━━━━━ Material for this exercise

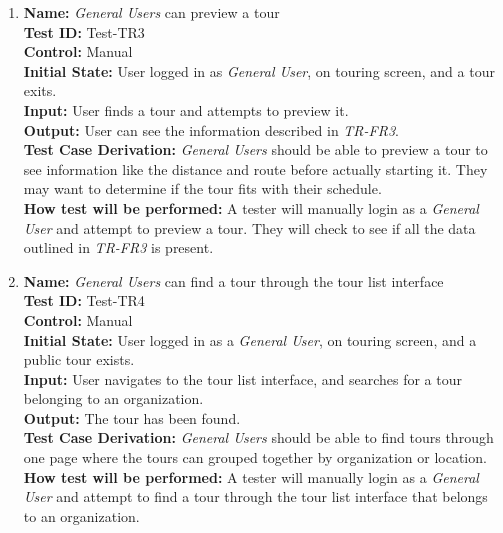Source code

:\documentclass[12pt, titlepage]{article}
\begin{document}
\begin{enumerate}
  \item
        \textbf{Name:} \textit{General Users} can preview a tour \label{itm:Test-TR3} \\
        \textbf{Test ID:} Test-TR3 \\
        \textbf{Control:} Manual \\
        \textbf{Initial State:} User logged in as \textit{General User}, on touring screen, and a tour exits. \\
        \textbf{Input:} User finds a tour and attempts to preview it. \\
        \textbf{Output:} User can see the information described in \textit{TR-FR3}. \\
        \textbf{Test Case Derivation:} \textit{General Users} should be able to preview a tour to see information like the distance and route before actually starting it. They may want to determine if the tour fits with their schedule. \\
        \textbf{How test will be performed:} A tester will manually login as a \textit{General User} and attempt to preview a tour. They will check to see if all the data outlined in \textit{TR-FR3} is present.

  \item
        \textbf{Name:} \textit{General Users} can find a tour through the tour list interface \label{itm:Test-TR4} \\
        \textbf{Test ID:} Test-TR4 \\
        \textbf{Control:} Manual \\
        \textbf{Initial State:} User logged in as a \textit{General User}, on touring screen, and a public tour exists. \\
        \textbf{Input:} User navigates to the tour list interface, and searches for a tour belonging to an organization. \\
        \textbf{Output:} The tour has been found. \\
        \textbf{Test Case Derivation:} \textit{General Users} should be able to find tours through one page where the tours can grouped together by organization or location. \\
        \textbf{How test will be performed:} A tester will manually login as a \textit{General User} and attempt to find a tour through the tour list interface that belongs to an organization.


\end{enumerate}
\end{document}
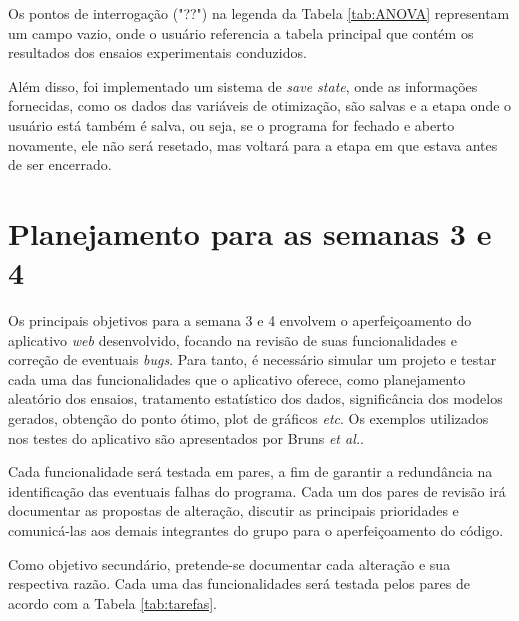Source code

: \documentclass[12pt]{article}
\begin{document}
Os pontos de interrogação ("??") na legenda da Tabela \ref{tab:ANOVA} representam um campo vazio, onde o usuário referencia a tabela principal que contém os resultados dos ensaios experimentais conduzidos.

\newline

Além disso, foi implementado um sistema de \textit{save state}, onde as informações fornecidas, como os dados das variáveis de otimização, são salvas e
a etapa onde o usuário está também é salva, ou seja, se o programa for fechado e aberto novamente, ele não será resetado,
mas voltará para a etapa em que estava antes de ser encerrado.

\newpage

\section{Planejamento para as semanas 3 e 4}

Os principais objetivos para a semana 3 e 4 envolvem o aperfeiçoamento do aplicativo \textit{web} desenvolvido, focando na revisão de suas funcionalidades e correção de eventuais \textit{bugs}. Para tanto, é necessário simular um projeto e testar cada uma das funcionalidades que o aplicativo oferece, como planejamento aleatório dos ensaios, tratamento estatístico dos dados, significância dos modelos gerados, obtenção do ponto ótimo, plot de gráficos \textit{etc}. Os exemplos utilizados nos testes do aplicativo são apresentados por Bruns \textit{et al.}\cite{barrosneto2001}.

Cada funcionalidade será testada em pares, a fim de garantir a redundância na identificação das eventuais falhas do programa. Cada um dos pares de revisão irá documentar as propostas de alteração, discutir as principais prioridades e comunicá-las aos demais integrantes do grupo para o aperfeiçoamento do código.

Como objetivo secundário, pretende-se documentar cada alteração e sua respectiva razão. Cada uma das funcionalidades será testada pelos pares de acordo com a Tabela \ref{tab:tarefas}.
\end{document}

━━━━━━━━━━

** What is needed **
The answer is the run of lines that starts at the one containing "para as semanas" and ends at the last line of the material, reproduced exactly.

** Result **
\section{Planejamento para as semanas 3 e 4}

Os principais objetivos para a semana 3 e 4 envolvem o aperfeiçoamento do aplicativo \textit{web} desenvolvido, focando na revisão de suas funcionalidades e correção de eventuais \textit{bugs}. Para tanto, é necessário simular um projeto e testar cada uma das funcionalidades que o aplicativo oferece, como planejamento aleatório dos ensaios, tratamento estatístico dos dados, significância dos modelos gerados, obtenção do ponto ótimo, plot de gráficos \textit{etc}. Os exemplos utilizados nos testes do aplicativo são apresentados por Bruns \textit{et al.}\cite{barrosneto2001}.

Cada funcionalidade será testada em pares, a fim de garantir a redundância na identificação das eventuais falhas do programa. Cada um dos pares de revisão irá documentar as propostas de alteração, discutir as principais prioridades e comunicá-las aos demais integrantes do grupo para o aperfeiçoamento do código.

Como objetivo secundário, pretende-se documentar cada alteração e sua respectiva razão. Cada uma das funcionalidades será testada pelos pares de acordo com a Tabela \ref{tab:tarefas}.
\end{document}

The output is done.